SPETTACOLO I ritiri eccellenti per motivi diversi – dagli stessi Kittel e Dumoulin all’altro sprinter Greipel e all’uomo da classifica Landa – non hanno tolto nulla allo spettacolo e al sale delle sfide, accesissime, che hanno animato tutte le giornate. Prova ne è che la maglia rosa ha avuto otto padroni diversi, tra cui il vicentino Gianluca Brambilla, una delle sorprese più belle. Prova ne è che c’è stata bagarre sin dal via di ogni tappa. A nobilitare la 99a edizione ci sono stati gli acuti di un campione eclettico e indomito come Valverde o di una luminosa speranza come Chaves, di un giovanissimo talento come Ciccone o di un gregario di lusso come Trentin. C’è stata la scoperta di giovani per il futuro come il lussemburghese Jungels e lo sloveno Roglic, che 5 anni fa si lanciava con gli sci dal trampolino.
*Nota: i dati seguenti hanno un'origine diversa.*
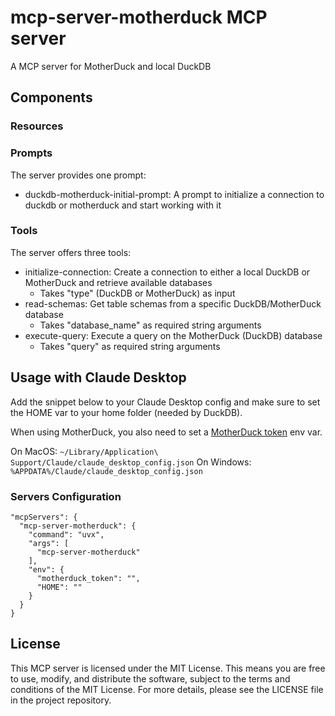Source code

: # mcp-server-motherduck MCP server

A MCP server for MotherDuck and local DuckDB 

## Components

### Resources

### Prompts

The server provides one prompt:
- duckdb-motherduck-initial-prompt: A prompt to initialize a connection to duckdb or motherduck and start working with it

### Tools

The server offers three tools:
- initialize-connection: Create a connection to either a local DuckDB or MotherDuck and retrieve available databases
  - Takes "type" (DuckDB or MotherDuck) as input
- read-schemas: Get table schemas from a specific DuckDB/MotherDuck database
  - Takes "database_name" as required string arguments
- execute-query: Execute a query on the MotherDuck (DuckDB) database
  - Takes "query" as required string arguments

## Usage with Claude Desktop

Add the snippet below to your Claude Desktop config and make sure to set the HOME var to your home folder (needed by DuckDB). 

When using MotherDuck, you also need to set a [MotherDuck token](https://motherduck.com/docs/key-tasks/authenticating-and-connecting-to-motherduck/authenticating-to-motherduck/#storing-the-access-token-as-an-environment-variable) env var.

On MacOS: `~/Library/Application\ Support/Claude/claude_desktop_config.json`
On Windows: `%APPDATA%/Claude/claude_desktop_config.json`

### Servers Configuration
```
"mcpServers": {
  "mcp-server-motherduck": {
    "command": "uvx",
    "args": [
      "mcp-server-motherduck"
    ],
    "env": {
      "motherduck_token": "",
      "HOME": ""
    }
  }
}
```

## License

This MCP server is licensed under the MIT License. This means you are free to use, modify, and distribute the software, subject to the terms and conditions of the MIT License. For more details, please see the LICENSE file in the project repository.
ARABA FENICE E poi c’è stato soprattutto il thrilling finale. Alzi la mano chi si aspettava che l’olandese Kruijswijk – ma non è un carneade, sia chiaro – potesse andare addirittura in rosa e presentarsi a tre tappe dalla fine con tre minuti di vantaggio, prima di vedere infranto per terra il suo grande sogno. E chi avrebbe scommesso un euro sull’emozionante rimonta di Vincenzo Nibali, dato per finito – per qualcuno pronto addirittura a lasciare anzitempo il Giro – ma capace di risorgere negli ultimi giorni come l’araba fenice, grazie alla sua esperienza nel gestire corse di tre settimane, alla sua capacità di reagire alle avversità e di non farsi prendere dal panico, alla bravura dei compagni – non ce ne vogliano gli altri, ma Scarponi merita un monumento – e alla perfetta tattica dell’Astana. Questo, e tanto altro ancora, è stato il 99° Giro d’Italia. Che è appena andato agli archivi. Ma già ci manca.